Stuart Fairchild and Tyler Stephenson hit solo home runs and Abbott threw six scoreless innings in his major league debut, leading the Cincinnati Reds to a 2-0 win over the Milwaukee Brewers on Monday night.

“Definitely a good way to start,” Abbott said. “I just tried to go out there and do my best for the team to give them the best chance to win and salvage the series. We came out on top, so that’s all we can ask for.”

The struggling Reds (27-33) turned to Abbott, their top pitching prospect, to help the club avoid a four-game sweep at the hands of the Brewers (32-28), and it worked.

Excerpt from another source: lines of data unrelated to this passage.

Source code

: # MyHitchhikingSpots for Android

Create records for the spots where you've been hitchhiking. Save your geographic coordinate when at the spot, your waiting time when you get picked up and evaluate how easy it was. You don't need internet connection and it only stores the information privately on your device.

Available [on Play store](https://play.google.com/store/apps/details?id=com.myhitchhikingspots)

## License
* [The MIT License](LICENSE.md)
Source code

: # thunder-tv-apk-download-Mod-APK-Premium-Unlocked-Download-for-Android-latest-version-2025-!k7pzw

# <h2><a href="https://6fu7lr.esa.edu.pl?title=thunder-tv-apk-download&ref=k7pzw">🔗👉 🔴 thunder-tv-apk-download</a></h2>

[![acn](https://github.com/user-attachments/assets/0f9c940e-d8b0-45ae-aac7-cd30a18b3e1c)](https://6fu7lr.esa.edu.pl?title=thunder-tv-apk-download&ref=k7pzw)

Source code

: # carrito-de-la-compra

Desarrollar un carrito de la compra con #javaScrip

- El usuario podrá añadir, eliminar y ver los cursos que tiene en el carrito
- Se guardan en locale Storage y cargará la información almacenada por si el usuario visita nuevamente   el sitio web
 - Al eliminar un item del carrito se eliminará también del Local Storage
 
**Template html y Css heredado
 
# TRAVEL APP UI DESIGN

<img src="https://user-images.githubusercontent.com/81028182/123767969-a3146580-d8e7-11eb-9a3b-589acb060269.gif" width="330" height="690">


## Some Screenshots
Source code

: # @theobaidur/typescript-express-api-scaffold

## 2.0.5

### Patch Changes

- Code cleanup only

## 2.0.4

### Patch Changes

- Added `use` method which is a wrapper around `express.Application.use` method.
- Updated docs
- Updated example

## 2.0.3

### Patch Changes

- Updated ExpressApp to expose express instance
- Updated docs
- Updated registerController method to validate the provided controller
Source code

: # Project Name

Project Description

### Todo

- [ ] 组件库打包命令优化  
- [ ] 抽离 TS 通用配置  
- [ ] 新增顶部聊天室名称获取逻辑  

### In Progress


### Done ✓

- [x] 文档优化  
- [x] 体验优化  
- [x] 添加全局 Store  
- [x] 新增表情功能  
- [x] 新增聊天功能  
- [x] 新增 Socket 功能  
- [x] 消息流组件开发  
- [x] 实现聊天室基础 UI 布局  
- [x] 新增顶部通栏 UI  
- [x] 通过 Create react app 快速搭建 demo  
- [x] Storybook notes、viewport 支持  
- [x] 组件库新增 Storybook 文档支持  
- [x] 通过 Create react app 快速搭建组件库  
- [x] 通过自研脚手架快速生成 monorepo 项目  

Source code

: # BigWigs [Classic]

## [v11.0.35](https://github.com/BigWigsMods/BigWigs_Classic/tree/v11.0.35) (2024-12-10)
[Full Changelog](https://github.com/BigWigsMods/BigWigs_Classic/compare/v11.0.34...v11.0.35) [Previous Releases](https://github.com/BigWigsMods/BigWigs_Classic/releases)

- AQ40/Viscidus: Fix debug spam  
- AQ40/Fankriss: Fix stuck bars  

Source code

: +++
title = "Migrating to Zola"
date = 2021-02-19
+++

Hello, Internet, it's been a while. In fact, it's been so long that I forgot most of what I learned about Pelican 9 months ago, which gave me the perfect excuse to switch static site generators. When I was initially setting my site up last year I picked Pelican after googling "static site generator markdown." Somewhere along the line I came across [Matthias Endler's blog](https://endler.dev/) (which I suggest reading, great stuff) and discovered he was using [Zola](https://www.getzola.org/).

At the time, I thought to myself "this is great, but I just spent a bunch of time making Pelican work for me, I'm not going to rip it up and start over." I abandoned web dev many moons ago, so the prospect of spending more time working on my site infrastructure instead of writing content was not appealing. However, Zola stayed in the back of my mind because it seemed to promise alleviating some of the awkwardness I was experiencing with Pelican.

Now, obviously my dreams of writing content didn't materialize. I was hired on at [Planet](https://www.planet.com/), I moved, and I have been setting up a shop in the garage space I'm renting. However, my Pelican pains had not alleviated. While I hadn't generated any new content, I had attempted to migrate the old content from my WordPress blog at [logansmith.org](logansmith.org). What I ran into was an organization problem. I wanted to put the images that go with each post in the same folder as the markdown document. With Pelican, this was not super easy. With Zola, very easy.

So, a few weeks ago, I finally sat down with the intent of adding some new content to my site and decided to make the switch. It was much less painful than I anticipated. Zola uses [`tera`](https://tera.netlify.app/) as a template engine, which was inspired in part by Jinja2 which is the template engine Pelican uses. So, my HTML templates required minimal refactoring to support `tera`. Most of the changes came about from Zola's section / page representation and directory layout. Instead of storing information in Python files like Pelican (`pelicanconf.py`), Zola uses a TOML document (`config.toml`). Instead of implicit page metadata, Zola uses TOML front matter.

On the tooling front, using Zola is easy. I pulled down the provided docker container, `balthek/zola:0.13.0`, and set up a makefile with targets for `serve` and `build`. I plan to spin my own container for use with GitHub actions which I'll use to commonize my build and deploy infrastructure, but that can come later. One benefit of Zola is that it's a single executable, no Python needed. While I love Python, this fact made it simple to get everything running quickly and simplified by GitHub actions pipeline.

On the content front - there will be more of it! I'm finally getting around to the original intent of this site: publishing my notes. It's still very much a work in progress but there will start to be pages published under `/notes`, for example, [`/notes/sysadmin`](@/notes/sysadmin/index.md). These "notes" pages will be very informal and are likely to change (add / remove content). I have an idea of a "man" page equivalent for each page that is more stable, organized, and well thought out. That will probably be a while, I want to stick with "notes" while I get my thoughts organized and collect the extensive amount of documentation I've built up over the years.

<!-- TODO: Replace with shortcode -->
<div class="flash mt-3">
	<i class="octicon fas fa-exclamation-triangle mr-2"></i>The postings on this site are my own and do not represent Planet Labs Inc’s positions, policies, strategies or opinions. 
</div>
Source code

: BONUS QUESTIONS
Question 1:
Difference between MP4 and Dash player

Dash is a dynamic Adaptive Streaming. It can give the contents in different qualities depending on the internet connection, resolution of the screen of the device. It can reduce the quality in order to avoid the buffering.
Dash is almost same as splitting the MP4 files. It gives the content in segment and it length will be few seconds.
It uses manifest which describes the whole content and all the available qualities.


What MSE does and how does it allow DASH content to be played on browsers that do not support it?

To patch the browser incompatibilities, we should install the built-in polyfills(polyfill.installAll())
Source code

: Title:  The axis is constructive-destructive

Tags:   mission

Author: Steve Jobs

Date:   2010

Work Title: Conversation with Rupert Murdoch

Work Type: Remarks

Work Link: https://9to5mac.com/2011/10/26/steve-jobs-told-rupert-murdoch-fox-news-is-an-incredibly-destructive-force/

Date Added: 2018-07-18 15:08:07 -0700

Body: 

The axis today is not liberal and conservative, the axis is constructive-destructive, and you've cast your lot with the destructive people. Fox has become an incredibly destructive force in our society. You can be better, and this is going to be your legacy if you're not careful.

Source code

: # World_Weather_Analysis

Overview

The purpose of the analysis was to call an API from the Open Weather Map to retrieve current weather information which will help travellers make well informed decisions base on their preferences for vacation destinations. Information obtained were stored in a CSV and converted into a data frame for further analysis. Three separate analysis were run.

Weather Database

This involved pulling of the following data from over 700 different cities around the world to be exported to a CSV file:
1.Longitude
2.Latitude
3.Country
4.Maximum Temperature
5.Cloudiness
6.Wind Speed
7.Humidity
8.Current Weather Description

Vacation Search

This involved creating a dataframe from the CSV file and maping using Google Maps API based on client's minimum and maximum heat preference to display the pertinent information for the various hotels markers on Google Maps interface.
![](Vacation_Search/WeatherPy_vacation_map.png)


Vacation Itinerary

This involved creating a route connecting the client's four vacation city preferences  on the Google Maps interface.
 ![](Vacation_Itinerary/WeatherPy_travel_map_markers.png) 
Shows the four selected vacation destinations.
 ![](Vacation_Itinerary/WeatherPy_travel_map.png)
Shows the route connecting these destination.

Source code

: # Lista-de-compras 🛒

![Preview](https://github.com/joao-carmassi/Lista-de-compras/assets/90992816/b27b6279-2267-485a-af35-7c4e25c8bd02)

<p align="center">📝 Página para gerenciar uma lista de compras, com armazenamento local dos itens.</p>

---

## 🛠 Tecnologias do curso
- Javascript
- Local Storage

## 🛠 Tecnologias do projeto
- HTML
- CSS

Abbott, a 2021 second-round draft pick from the University of Virginia, allowed just one hit, walked four and struck out six. The 24-year-old left-hander threw 105 pitches.

“I personally don’t like the four walks,” Abbott said. “It’s a tough stat. The game overall was good, but the four walks, I’ve got to be better with that.”

Abbott took 28 pitches to get out of the first inning before settling down and getting out of the frame unscathed after walking one and striking out another.

“Andrew allowed himself to be a little nervous, like he should be,” Reds manager David Bell said. “The whole day, I think. It probably took him till the second or third (inning) to really settle in, and once he did that, he was just really in command the rest of the game and used all his pitches.”

Fairchild scored the first run of the game in the third inning, sending an 0-2 pitch from Brewers starter Julio Teheran (1-2, 1.56 ERA) 395 feet to left field for his second home run of the season.

Cincinnati carried the 1-0 lead and Abbott took a no-hitter into the fourth. That’s when Stephenson doubled the Reds’ output with his third homer of the year, a 363-foot shot to right-center.

“I made two mistakes on the same pitch,” Teheran said. “I was trying to throw my four-seamer up and away to the righty and they both stayed down in the zone. Obviously, when you make a mistake at this level, they make you pay for it.”

Abbott allowed his only hit of the game in the fifth, when Joey Wiemer doubled to left.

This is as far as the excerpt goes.